Saved entries
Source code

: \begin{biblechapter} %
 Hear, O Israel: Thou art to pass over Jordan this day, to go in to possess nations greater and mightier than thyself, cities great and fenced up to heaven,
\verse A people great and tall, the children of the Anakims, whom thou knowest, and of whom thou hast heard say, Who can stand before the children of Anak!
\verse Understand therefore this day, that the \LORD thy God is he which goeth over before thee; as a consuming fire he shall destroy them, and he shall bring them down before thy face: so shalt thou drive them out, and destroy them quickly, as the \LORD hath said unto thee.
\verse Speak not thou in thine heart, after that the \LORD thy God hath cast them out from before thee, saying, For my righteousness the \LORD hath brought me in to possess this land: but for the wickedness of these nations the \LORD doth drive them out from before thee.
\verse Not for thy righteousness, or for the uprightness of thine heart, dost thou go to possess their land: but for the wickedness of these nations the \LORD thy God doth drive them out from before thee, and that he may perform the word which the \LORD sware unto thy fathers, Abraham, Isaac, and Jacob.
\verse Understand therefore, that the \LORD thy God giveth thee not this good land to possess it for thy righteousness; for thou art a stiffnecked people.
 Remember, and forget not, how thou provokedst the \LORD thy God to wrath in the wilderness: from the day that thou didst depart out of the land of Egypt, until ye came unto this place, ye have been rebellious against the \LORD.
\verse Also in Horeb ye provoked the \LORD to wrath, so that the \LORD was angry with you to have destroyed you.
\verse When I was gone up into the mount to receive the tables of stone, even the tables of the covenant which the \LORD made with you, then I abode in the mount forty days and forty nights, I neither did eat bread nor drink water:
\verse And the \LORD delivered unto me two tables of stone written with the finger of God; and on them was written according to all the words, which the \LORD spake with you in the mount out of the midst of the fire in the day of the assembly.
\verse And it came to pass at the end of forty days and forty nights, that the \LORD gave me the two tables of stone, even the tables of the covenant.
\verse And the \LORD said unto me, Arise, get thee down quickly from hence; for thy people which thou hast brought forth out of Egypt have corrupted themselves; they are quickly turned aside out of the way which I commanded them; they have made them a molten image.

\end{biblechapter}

ACTION ITEM —
Write out every line from the records above, word for word.

RESPONSE —
Source code

: \begin{biblechapter} %
 Hear, O Israel: Thou art to pass over Jordan this day, to go in to possess nations greater and mightier than thyself, cities great and fenced up to heaven,
\verse A people great and tall, the children of the Anakims, whom thou knowest, and of whom thou hast heard say, Who can stand before the children of Anak!
\verse Understand therefore this day, that the \LORD thy God is he which goeth over before thee; as a consuming fire he shall destroy them, and he shall bring them down before thy face: so shalt thou drive them out, and destroy them quickly, as the \LORD hath said unto thee.
\verse Speak not thou in thine heart, after that the \LORD thy God hath cast them out from before thee, saying, For my righteousness the \LORD hath brought me in to possess this land: but for the wickedness of these nations the \LORD doth drive them out from before thee.
\verse Not for thy righteousness, or for the uprightness of thine heart, dost thou go to possess their land: but for the wickedness of these nations the \LORD thy God doth drive them out from before thee, and that he may perform the word which the \LORD sware unto thy fathers, Abraham, Isaac, and Jacob.
\verse Understand therefore, that the \LORD thy God giveth thee not this good land to possess it for thy righteousness; for thou art a stiffnecked people.
 Remember, and forget not, how thou provokedst the \LORD thy God to wrath in the wilderness: from the day that thou didst depart out of the land of Egypt, until ye came unto this place, ye have been rebellious against the \LORD.
\verse Also in Horeb ye provoked the \LORD to wrath, so that the \LORD was angry with you to have destroyed you.
\verse When I was gone up into the mount to receive the tables of stone, even the tables of the covenant which the \LORD made with you, then I abode in the mount forty days and forty nights, I neither did eat bread nor drink water:
\verse And the \LORD delivered unto me two tables of stone written with the finger of God; and on them was written according to all the words, which the \LORD spake with you in the mount out of the midst of the fire in the day of the assembly.
\verse And it came to pass at the end of forty days and forty nights, that the \LORD gave me the two tables of stone, even the tables of the covenant.
\verse And the \LORD said unto me, Arise, get thee down quickly from hence; for thy people which thou hast brought forth out of Egypt have corrupted themselves; they are quickly turned aside out of the way which I commanded them; they have made them a molten image.

\end{biblechapter}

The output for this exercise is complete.